Dear Commons Community,
The Chronicle of Higher Education is reporting that the Georgia Institute of Technology and Coursera had to cancel a MOOC due to design and other technical difficulties. Fatimah Wirth, the instructor for the MOOC aptly named “Fundamentals of Online Education: Planning and Application,” decided on Saturday to suspend the course because students were getting misleading emails and there were problems with students editing documents on Google Docs.
“One student reported that the first e-mail he got from the instructor “was not an introduction to the course per se, nor instructions for getting started, but rather an apology for the technical glitches that were, unbeknownst to me, already occurring.”
Ms. Wirth had tried to use Google Docs to help the course’s 40,000 enrolled students to organize themselves into groups. But that method soon became derailed when various authors began editing the documents. Things continued downhill from there; some students also had problems downloading certain course materials that had been added to the syllabus at the last minute. When the confusion continued, Georgia Tech decided to call a timeout.
The company on Sunday announced that it would reopen the course at an unspecified date.

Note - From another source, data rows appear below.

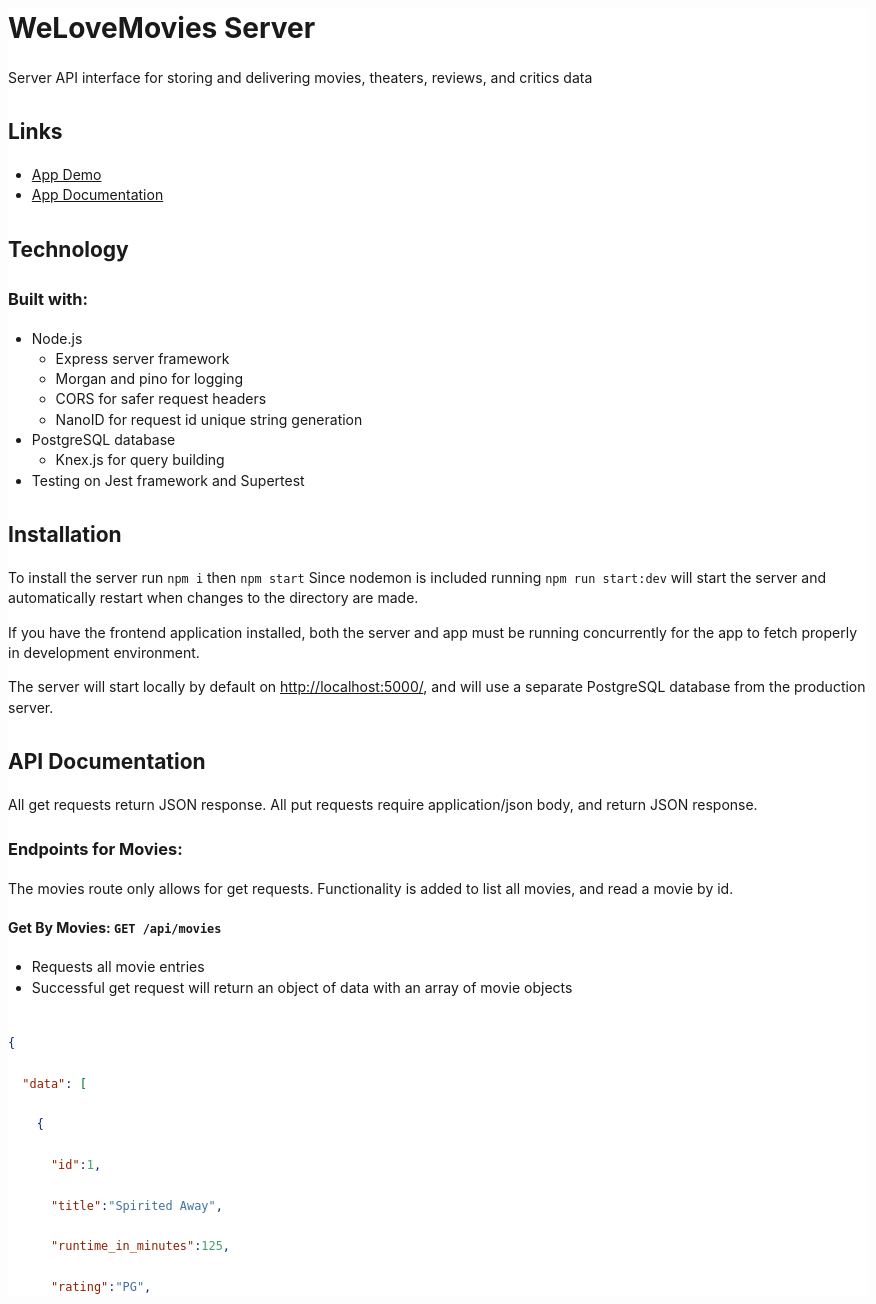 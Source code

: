 # WeLoveMovies Server

Server API interface for storing and delivering movies, theaters, reviews, and critics data

## Links

* [App Demo](https://we-love-movies-frontend-kf.herokuapp.com/)
* [App Documentation](https://github.com/kaschaefreeman/starter-movie-front-end)

## Technology

### Built with:

* Node.js
  * Express server framework
  * Morgan and pino for logging
  * CORS for safer request headers
  * NanoID for request id unique string generation
* PostgreSQL database
  * Knex.js for query building
* Testing on Jest framework and Supertest

## Installation

To install the server run `npm i` then `npm start`
Since nodemon is included running `npm run start:dev` will start the server and automatically restart when changes to the directory are made.

If you have the frontend application installed, both the server and app must be running concurrently for the app to fetch properly in development environment.

The server will start locally by default on [http://localhost:5000/](http://localhost:5000/), and will use a separate PostgreSQL database from the production server.

## API Documentation

All get requests return JSON response. All put requests require application/json body, and return JSON response.

### Endpoints for Movies:

The movies route only allows for get requests.  Functionality is added to list all movies, and read a movie by id.

#### Get By Movies: `GET /api/movies`

* Requests all movie entries
* Successful get request will return an object of data with an array of movie objects

```json

{

  "data": [

    {

      "id":1,

      "title":"Spirited Away",

      "runtime_in_minutes":125,

      "rating":"PG",
```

Richard A. DeMillo, director of Georgia Tech’s Center for 21st Century Universities, told The Chronicle he expected the course would be live again “in a matter of days.”
In the meantime, Coursera is dealing with the backlash against its first aborted MOOC since it began offering the massive courses early last year. This is the first time the company has suspended a course, said Daphne Koller, its co-founder, in an interview. “Given that we’ve launched well over 100 courses, I think that’s a pretty good track record,” she said.
There is still debate about whether MOOCs can replicate the educational experience of a traditional classroom, but in general the large-scale online courses have managed to avoid being panned outright.”